» Material for this task:
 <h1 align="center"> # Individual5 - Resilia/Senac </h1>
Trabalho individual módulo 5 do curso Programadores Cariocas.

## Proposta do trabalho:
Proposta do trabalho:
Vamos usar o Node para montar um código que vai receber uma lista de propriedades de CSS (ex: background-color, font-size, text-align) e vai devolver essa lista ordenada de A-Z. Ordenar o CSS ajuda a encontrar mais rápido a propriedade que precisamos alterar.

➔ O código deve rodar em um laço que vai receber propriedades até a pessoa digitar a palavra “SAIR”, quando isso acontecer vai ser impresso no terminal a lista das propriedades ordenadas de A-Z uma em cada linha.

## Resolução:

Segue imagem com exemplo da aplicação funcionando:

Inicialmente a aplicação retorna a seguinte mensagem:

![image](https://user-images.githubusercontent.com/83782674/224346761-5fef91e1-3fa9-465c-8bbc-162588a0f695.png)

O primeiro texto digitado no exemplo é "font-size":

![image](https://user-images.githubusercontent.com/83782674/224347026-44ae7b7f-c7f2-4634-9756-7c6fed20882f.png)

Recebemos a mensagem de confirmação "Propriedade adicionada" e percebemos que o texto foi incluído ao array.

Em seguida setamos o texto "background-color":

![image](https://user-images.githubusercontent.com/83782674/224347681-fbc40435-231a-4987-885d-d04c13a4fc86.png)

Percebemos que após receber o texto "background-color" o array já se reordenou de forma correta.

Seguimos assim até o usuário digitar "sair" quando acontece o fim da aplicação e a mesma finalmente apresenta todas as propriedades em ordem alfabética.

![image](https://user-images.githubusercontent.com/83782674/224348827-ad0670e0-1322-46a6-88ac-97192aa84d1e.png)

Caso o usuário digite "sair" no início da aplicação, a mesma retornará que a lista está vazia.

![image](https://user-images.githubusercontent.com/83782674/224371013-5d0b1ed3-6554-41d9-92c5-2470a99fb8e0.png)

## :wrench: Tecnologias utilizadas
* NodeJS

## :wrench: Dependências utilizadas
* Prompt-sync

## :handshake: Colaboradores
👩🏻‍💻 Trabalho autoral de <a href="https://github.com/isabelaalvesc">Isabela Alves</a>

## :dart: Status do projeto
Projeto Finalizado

» Task brief:
Restate the data word for word.

» Output:
 <h1 align="center"> # Individual5 - Resilia/Senac </h1>
Trabalho individual módulo 5 do curso Programadores Cariocas.

## Proposta do trabalho:
Proposta do trabalho:
Vamos usar o Node para montar um código que vai receber uma lista de propriedades de CSS (ex: background-color, font-size, text-align) e vai devolver essa lista ordenada de A-Z. Ordenar o CSS ajuda a encontrar mais rápido a propriedade que precisamos alterar.

➔ O código deve rodar em um laço que vai receber propriedades até a pessoa digitar a palavra “SAIR”, quando isso acontecer vai ser impresso no terminal a lista das propriedades ordenadas de A-Z uma em cada linha.

## Resolução:

Segue imagem com exemplo da aplicação funcionando:

Inicialmente a aplicação retorna a seguinte mensagem:

![image](https://user-images.githubusercontent.com/83782674/224346761-5fef91e1-3fa9-465c-8bbc-162588a0f695.png)

O primeiro texto digitado no exemplo é "font-size":

![image](https://user-images.githubusercontent.com/83782674/224347026-44ae7b7f-c7f2-4634-9756-7c6fed20882f.png)

Recebemos a mensagem de confirmação "Propriedade adicionada" e percebemos que o texto foi incluído ao array.

Em seguida setamos o texto "background-color":

![image](https://user-images.githubusercontent.com/83782674/224347681-fbc40435-231a-4987-885d-d04c13a4fc86.png)

Percebemos que após receber o texto "background-color" o array já se reordenou de forma correta.

Seguimos assim até o usuário digitar "sair" quando acontece o fim da aplicação e a mesma finalmente apresenta todas as propriedades em ordem alfabética.

![image](https://user-images.githubusercontent.com/83782674/224348827-ad0670e0-1322-46a6-88ac-97192aa84d1e.png)

Caso o usuário digite "sair" no início da aplicação, a mesma retornará que a lista está vazia.

![image](https://user-images.githubusercontent.com/83782674/224371013-5d0b1ed3-6554-41d9-92c5-2470a99fb8e0.png)

## :wrench: Tecnologias utilizadas
* NodeJS

## :wrench: Dependências utilizadas
* Prompt-sync

## :handshake: Colaboradores
👩🏻‍💻 Trabalho autoral de <a href="https://github.com/isabelaalvesc">Isabela Alves</a>

## :dart: Status do projeto
Projeto Finalizado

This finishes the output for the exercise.